The days of waiting for the 5 p.m. broadcast or the morning paper to find out what’s going on in the world around us are long gone. Today, news is where we want it, when we want it.

While we get the news almost instantaneously, it also means that the information may not be complete. With the urgency to get the story out there, often stories are posted first and updated later with more specific facts and corrections. Publishing first and checking later creates a greater risk of dispersing the wrong information. This also presents an opportunity for those who want to skew and sway public opinion by purposely spreading disinformation, or fake news. This has become an issue so much so in the last few years that the credibility of news has become a familiar political talking point.

According to the 2019 Institute for Public Relations (IPR) “Disinformation in Society” report, nearly two out of three Americans think the spread of misinformation and/or fake news is a major problem in the U.S. As a result of this rise, trust is more important today than ever.

Who do viewers trust?

With so many ways to get information today, who can the public trust for our news?
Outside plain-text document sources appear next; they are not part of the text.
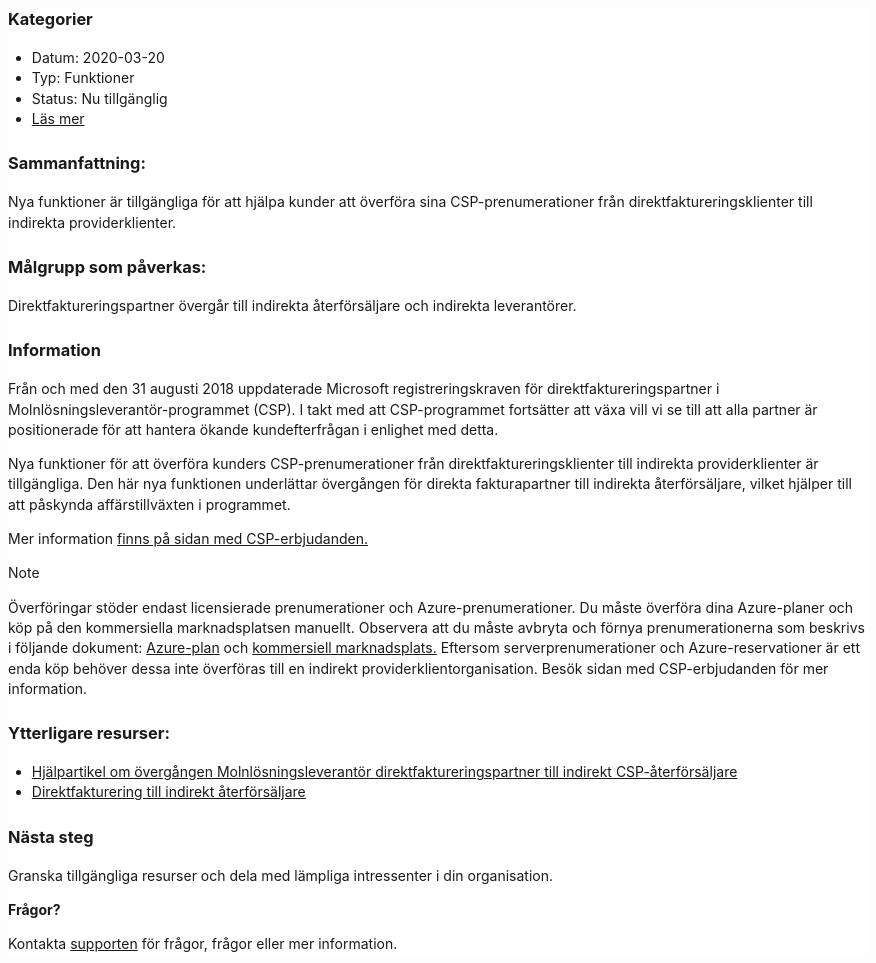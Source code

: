 ### <a name="categories"></a>Kategorier

- Datum: 2020-03-20
- Typ: Funktioner
- Status: Nu tillgänglig
- [Läs mer](../index.yml)

### <a name="summary"></a>Sammanfattning:

Nya funktioner är tillgängliga för att hjälpa kunder att överföra sina CSP-prenumerationer från direktfaktureringsklienter till indirekta providerklienter.

### <a name="impacted-audience"></a>Målgrupp som påverkas:

Direktfaktureringspartner övergår till indirekta återförsäljare och indirekta leverantörer.

### <a name="details"></a>Information

Från och med den 31 augusti 2018 uppdaterade Microsoft registreringskraven för direktfaktureringspartner i Molnlösningsleverantör-programmet (CSP). I takt med att CSP-programmet fortsätter att växa vill vi se till att alla partner är positionerade för att hantera ökande kundefterfrågan i enlighet med detta.

Nya funktioner för att överföra kunders CSP-prenumerationer från direktfaktureringsklienter till indirekta providerklienter är tillgängliga. Den här nya funktionen underlättar övergången för direkta fakturapartner till indirekta återförsäljare, vilket hjälper till att påskynda affärstillväxten i programmet.

Mer information [finns på sidan med CSP-erbjudanden.](../csp-offers.md)

>[!NOTE] 
>Överföringar stöder endast licensierade prenumerationer och Azure-prenumerationer. Du måste överföra dina Azure-planer och köp på den kommersiella marknadsplatsen manuellt. Observera att du måste avbryta och förnya prenumerationerna som beskrivs i följande dokument: [Azure-plan](../azure-plan-lp.md) och [kommersiell marknadsplats.](../csp-commercial-marketplace-manage.md) Eftersom serverprenumerationer och Azure-reservationer är ett enda köp behöver dessa inte överföras till en indirekt providerklientorganisation. Besök sidan med CSP-erbjudanden för mer information.

### <a name="additional-resources"></a>Ytterligare resurser:

- [Hjälpartikel om övergången Molnlösningsleverantör direktfaktureringspartner till indirekt CSP-återförsäljare](../transition-direct-to-indirect.md#move-your-direct-bill-customers-to-your-indirect-provider)
- [Direktfakturering till indirekt återförsäljare](https://assetsprod.microsoft.com/mpn/direct-bill-transition-to-indirect-reseller-new-capability)

### <a name="next-steps"></a>Nästa steg

Granska tillgängliga resurser och dela med lämpliga intressenter i din organisation.

**Frågor?**

Kontakta [supporten](https://partner.microsoft.com/dashboard/support/csp/servicerequests/create?category=csp) för frågor, frågor eller mer information.
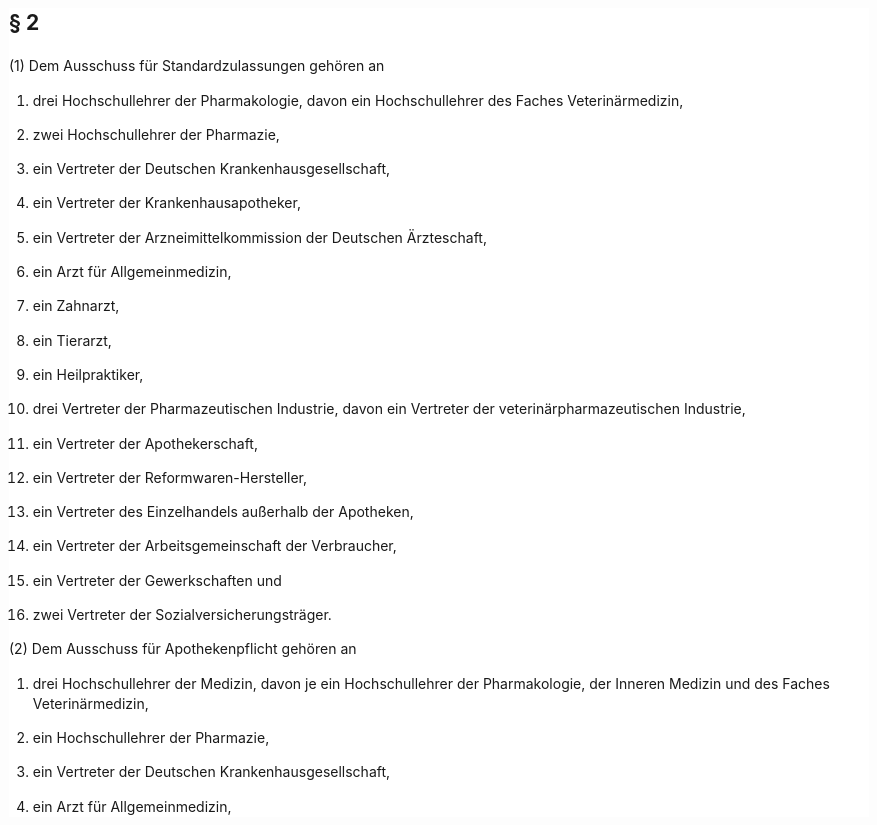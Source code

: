 ## § 2

(1) Dem Ausschuss für Standardzulassungen gehören an

1.  drei Hochschullehrer der Pharmakologie, davon ein Hochschullehrer des
    Faches Veterinärmedizin,


2.  zwei Hochschullehrer der Pharmazie,


3.  ein Vertreter der Deutschen Krankenhausgesellschaft,


4.  ein Vertreter der Krankenhausapotheker,


5.  ein Vertreter der Arzneimittelkommission der Deutschen Ärzteschaft,


6.  ein Arzt für Allgemeinmedizin,


7.  ein Zahnarzt,


8.  ein Tierarzt,


9.  ein Heilpraktiker,


10. drei Vertreter der Pharmazeutischen Industrie, davon ein Vertreter der
    veterinärpharmazeutischen Industrie,


11. ein Vertreter der Apothekerschaft,


12. ein Vertreter der Reformwaren-Hersteller,


13. ein Vertreter des Einzelhandels außerhalb der Apotheken,


14. ein Vertreter der Arbeitsgemeinschaft der Verbraucher,


15. ein Vertreter der Gewerkschaften und


16. zwei Vertreter der Sozialversicherungsträger.




(2) Dem Ausschuss für Apothekenpflicht gehören an

1.  drei Hochschullehrer der Medizin, davon je ein Hochschullehrer der
    Pharmakologie, der Inneren Medizin und des Faches Veterinärmedizin,


2.  ein Hochschullehrer der Pharmazie,


3.  ein Vertreter der Deutschen Krankenhausgesellschaft,


4.  ein Arzt für Allgemeinmedizin,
A Pew Research Center survey conducted earlier this year found that local news was a trusted source of information across the country and is viewed as relevant and essential to communities. The overarching findings of the survey were:

  • Most people trust local news and believe it does an okay job.
  • Television broadcasters provide most of the local news, followed by radio, then newspapers.
  • Just as many people turn to social media for news as people who get their news through other mediums, but the news they are reading or watching on social media is still produced by their local stations

So, where do Louisianians get their news?

For more than five years, The Ehrhardt Group has conducted various surveys and focus groups, asking one question consistently – Where do you get your news? Among respondents, television ranks first with 40-50 percent. Digital and social media outlets have surpassed newspapers for second place. But not by much. Newspapers still rank third in where Louisianians collect their news, followed closely by radio.
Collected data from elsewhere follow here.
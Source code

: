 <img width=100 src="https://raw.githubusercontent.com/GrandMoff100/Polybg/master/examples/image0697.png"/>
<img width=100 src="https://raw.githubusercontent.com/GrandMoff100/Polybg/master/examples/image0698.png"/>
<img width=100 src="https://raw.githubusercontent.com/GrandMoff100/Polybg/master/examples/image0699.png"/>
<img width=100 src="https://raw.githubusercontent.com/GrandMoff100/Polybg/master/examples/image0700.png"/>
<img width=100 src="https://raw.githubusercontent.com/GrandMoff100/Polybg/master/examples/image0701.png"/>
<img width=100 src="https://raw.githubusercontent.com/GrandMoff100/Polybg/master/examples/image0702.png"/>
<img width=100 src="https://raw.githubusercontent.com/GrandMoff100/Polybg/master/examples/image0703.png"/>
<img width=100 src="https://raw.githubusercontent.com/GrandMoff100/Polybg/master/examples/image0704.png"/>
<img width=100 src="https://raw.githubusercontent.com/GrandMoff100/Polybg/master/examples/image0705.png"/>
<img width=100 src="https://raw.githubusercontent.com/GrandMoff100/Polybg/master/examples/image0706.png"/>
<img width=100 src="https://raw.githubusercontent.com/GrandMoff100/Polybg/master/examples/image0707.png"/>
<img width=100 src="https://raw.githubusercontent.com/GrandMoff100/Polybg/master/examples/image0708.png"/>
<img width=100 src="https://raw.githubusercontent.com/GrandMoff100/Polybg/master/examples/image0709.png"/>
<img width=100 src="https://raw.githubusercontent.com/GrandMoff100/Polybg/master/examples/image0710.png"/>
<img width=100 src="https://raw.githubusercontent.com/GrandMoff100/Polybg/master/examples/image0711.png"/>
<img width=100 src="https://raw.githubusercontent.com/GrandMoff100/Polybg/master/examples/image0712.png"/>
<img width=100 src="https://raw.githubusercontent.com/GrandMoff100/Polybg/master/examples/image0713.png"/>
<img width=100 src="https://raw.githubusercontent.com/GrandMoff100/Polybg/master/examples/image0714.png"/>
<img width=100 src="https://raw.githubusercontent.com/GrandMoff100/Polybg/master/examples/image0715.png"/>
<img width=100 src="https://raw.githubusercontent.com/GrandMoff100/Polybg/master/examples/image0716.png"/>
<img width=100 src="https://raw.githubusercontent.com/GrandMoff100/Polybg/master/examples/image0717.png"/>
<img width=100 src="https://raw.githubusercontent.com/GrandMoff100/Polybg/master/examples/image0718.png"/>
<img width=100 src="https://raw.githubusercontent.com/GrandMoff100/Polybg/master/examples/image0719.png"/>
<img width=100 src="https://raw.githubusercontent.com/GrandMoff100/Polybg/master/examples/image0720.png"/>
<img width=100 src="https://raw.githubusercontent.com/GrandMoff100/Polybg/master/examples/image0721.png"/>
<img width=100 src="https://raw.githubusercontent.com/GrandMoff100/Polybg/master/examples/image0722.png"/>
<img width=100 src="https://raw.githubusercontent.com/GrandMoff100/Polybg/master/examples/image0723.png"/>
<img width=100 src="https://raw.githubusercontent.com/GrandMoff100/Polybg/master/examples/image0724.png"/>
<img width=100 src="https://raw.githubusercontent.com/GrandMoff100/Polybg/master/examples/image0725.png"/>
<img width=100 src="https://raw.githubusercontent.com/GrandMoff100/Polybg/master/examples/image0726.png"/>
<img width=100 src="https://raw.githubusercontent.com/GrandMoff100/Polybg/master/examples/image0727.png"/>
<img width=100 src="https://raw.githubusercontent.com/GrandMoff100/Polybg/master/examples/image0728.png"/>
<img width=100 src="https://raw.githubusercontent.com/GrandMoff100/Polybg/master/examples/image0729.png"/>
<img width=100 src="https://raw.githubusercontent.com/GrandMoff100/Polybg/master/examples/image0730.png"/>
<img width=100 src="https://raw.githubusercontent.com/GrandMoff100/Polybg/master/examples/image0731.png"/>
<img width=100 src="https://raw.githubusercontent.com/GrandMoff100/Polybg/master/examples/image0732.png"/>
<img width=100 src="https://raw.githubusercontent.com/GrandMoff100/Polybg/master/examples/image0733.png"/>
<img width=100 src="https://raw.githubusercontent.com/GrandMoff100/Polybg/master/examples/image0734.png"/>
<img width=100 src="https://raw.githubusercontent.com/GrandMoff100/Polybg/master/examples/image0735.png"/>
Our findings are similar to the Pew Research Center’s list of preferred ways New Orleanians get local news:

  • TV – 58%
  • News website/app – 15%
  • Social media – 13%
  • Print – 7%
  • Radio – 7%

Based on our research and comparable studies, the following is a breakdown of how New Orleanians view local media.

How communication professionals play a role

Communication professionals and journalists work as strategic partners to deliver news that fits the criteria viewers look for in well-developed, trustworthy stories.
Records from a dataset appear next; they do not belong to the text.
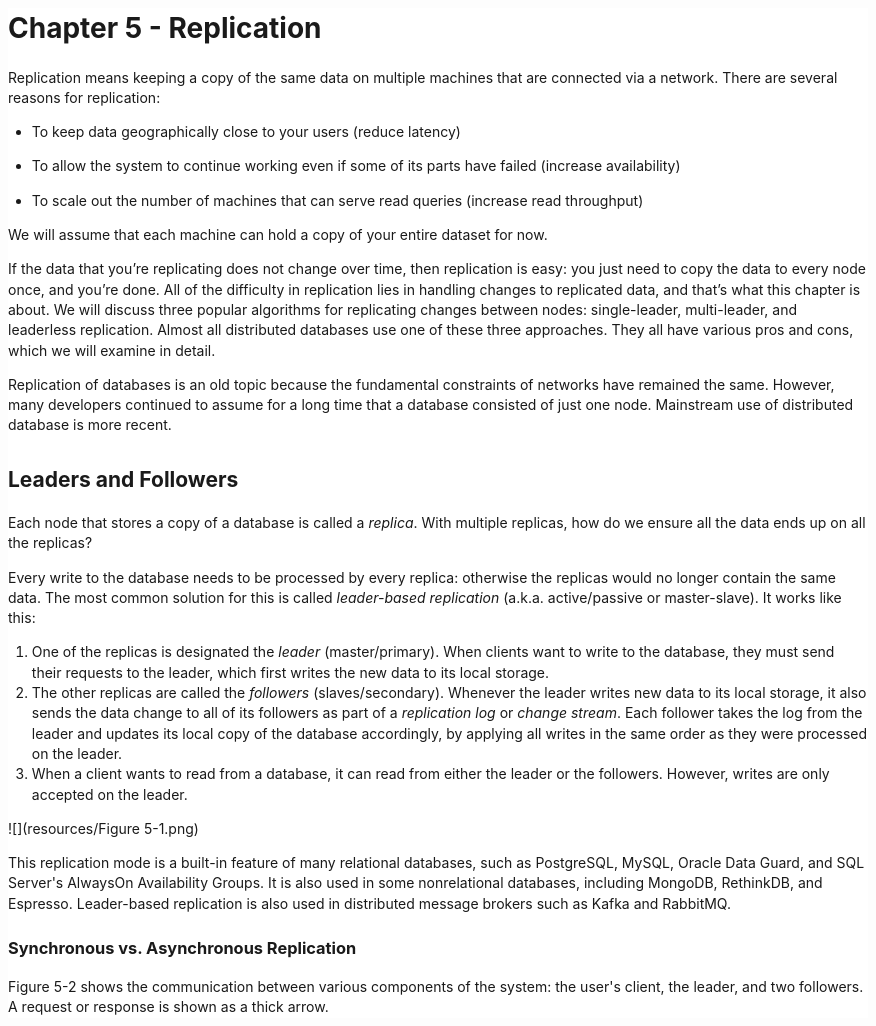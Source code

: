 # Chapter 5 - Replication

Replication means keeping a copy of the same data on multiple machines that are connected via a network. There are several reasons for replication:
- To keep data geographically close to your users (reduce latency)

- To allow the system to continue working even if some of its parts have failed (increase availability)

- To scale out the number of machines that can serve read queries (increase read throughput)

We will assume that each machine can hold a copy of your entire dataset for now.

If the data that you’re replicating does not change over time, then replication is easy: you just need to copy the data to every node once, and you’re done. All of the difficulty in replication lies in handling changes to replicated data, and that’s what this chapter is about. We will discuss three popular algorithms for replicating changes between nodes: single-leader, multi-leader, and leaderless replication. Almost all distributed databases use one of these three approaches. They all have various pros and cons, which we will examine in detail.

Replication of databases is an old topic because the fundamental constraints of networks have remained the same. However, many developers continued to assume for a long time that a database consisted of just one node. Mainstream use of distributed database is more recent.

## Leaders and Followers
Each node that stores a copy of a database is called a *replica*. With multiple replicas, how do we ensure all the data ends up on all the replicas?

Every write to the database needs to be processed by every replica: otherwise the replicas would no longer contain the same data. The most common solution for this is called *leader-based replication* (a.k.a. active/passive or master-slave). It works like this:

1. One of the replicas is designated the *leader* (master/primary). When clients want to write to the database, they must send their requests to the leader, which first writes the new data to its local storage.
2. The other replicas are called the *followers* (slaves/secondary). Whenever the leader writes new data to its local storage, it also sends the data change to all of its followers as part of a *replication log* or *change stream*. Each follower takes the log from the leader and updates its local copy of the database accordingly, by applying all writes in the same order as they were processed on the leader.
3. When a client wants to read from a database, it can read from either the leader or the followers. However, writes are only accepted on the leader.

![](resources/Figure 5-1.png)

This replication mode is a built-in feature of many relational databases, such as PostgreSQL, MySQL, Oracle Data Guard, and SQL Server's AlwaysOn Availability Groups. It is also used in some nonrelational databases, including MongoDB, RethinkDB, and Espresso. Leader-based replication is also used in distributed message brokers such as Kafka and RabbitMQ.

### Synchronous vs. Asynchronous Replication
Figure 5-2 shows the communication between various components of the system: the user's client, the leader, and two followers. A request or response is shown as a thick arrow.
A good, local public relations team helps businesses and organizations increase their visibility and brand awareness by crafting interesting narratives and then working with the local news media to get these messages in front of the public.

However, a successful public relations team takes this a step further by helping both businesses and the news media to work together – connecting businesses directly to local news partners, the most trusted medium, (we know, we did the research) – so they can deliver accurate, timely and concise information to the audiences most important to those businesses.

While the advent of the Internet, heightened technology and the pace at which information is dispersed pose challenges for today’s news media, one constant remains strong: people still trust their local news.

Local media provides the information we need to go about our daily routines and delivers information that is relevant, accurate, fair, balanced and timely.